§ Given records

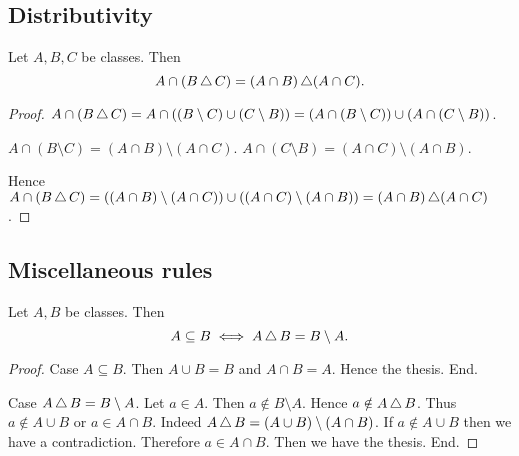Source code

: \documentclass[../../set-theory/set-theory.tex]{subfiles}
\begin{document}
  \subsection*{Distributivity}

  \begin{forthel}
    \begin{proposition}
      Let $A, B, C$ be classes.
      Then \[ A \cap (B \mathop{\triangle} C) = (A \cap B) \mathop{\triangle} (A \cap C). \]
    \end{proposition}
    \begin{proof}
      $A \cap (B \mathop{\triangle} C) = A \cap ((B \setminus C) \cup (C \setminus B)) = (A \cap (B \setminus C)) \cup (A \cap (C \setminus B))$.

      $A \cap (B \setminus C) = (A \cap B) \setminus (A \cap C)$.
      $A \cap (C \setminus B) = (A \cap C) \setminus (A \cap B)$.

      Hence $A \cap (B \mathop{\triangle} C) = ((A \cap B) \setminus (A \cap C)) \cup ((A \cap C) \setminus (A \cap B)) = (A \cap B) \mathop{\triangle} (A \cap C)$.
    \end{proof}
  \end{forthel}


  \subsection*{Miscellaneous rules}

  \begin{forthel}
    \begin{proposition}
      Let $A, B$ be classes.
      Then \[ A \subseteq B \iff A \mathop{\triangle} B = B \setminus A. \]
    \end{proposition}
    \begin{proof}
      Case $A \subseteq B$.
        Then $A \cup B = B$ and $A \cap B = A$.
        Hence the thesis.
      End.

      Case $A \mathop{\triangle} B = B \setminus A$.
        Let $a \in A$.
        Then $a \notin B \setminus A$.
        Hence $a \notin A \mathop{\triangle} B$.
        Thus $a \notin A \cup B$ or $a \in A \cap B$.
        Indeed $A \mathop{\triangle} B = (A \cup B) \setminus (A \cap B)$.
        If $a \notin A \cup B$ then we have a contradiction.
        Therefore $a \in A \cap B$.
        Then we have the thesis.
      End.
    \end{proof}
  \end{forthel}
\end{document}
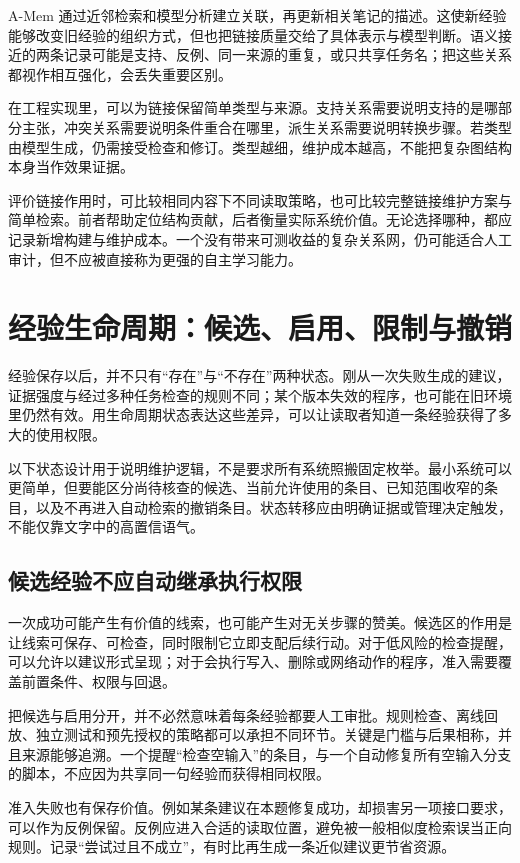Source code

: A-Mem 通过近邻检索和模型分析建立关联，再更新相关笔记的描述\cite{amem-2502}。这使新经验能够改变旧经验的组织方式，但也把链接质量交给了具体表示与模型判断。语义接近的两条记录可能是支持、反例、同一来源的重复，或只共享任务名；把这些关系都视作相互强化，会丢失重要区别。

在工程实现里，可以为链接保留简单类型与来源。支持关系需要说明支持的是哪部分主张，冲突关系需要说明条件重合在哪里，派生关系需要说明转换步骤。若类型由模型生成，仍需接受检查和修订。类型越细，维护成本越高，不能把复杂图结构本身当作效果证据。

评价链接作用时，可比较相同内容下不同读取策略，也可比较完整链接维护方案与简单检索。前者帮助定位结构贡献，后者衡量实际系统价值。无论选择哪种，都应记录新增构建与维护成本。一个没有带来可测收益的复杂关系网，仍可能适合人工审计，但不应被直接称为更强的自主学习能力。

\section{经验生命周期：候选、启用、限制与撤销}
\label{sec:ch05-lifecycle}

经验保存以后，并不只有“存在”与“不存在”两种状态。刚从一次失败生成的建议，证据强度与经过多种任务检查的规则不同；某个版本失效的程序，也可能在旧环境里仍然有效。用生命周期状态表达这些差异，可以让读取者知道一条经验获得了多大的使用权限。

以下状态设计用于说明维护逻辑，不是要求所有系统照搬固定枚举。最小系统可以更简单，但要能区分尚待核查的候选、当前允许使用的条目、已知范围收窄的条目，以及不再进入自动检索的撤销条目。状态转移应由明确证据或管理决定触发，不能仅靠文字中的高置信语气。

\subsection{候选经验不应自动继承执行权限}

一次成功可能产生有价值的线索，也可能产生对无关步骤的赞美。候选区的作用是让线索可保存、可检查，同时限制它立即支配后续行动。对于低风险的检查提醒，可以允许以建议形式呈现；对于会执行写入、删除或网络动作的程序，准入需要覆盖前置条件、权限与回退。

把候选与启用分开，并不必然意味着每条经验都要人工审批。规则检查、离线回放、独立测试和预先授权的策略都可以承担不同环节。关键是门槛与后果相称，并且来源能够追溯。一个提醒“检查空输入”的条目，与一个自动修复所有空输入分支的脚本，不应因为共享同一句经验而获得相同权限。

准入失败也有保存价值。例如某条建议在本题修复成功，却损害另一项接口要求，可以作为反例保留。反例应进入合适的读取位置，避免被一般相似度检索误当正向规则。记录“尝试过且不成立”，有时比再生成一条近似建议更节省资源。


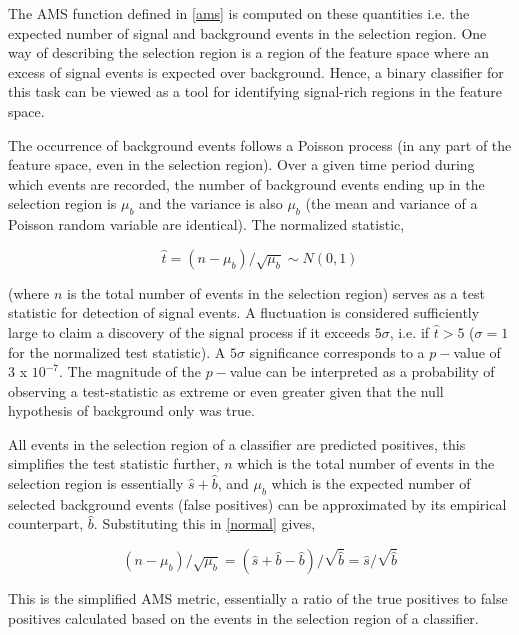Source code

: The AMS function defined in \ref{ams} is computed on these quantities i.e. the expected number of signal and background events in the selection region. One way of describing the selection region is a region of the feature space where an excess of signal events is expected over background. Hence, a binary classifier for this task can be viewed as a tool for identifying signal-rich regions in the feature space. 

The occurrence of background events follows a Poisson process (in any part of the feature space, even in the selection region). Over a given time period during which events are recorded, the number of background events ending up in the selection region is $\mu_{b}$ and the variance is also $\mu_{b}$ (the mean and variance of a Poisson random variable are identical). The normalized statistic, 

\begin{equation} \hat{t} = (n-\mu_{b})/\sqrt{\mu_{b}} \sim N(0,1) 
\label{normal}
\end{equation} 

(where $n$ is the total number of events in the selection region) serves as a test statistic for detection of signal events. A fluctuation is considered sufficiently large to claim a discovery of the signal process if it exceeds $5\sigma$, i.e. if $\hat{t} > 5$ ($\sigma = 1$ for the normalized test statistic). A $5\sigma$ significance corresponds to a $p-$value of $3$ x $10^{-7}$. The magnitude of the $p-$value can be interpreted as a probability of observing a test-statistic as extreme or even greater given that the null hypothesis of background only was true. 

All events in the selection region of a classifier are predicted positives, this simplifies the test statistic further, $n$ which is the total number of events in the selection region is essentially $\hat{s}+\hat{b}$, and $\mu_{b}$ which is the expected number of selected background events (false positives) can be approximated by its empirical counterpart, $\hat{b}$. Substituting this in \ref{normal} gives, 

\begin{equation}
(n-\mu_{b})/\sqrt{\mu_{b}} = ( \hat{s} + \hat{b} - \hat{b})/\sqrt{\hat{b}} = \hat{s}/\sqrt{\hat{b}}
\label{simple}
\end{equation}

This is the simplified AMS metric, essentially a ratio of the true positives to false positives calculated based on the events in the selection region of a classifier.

§ What you need to do
Wherever the string "subseteq" shows up in a line above, tally that line, and answer with the final number alone.

§ Task solution
2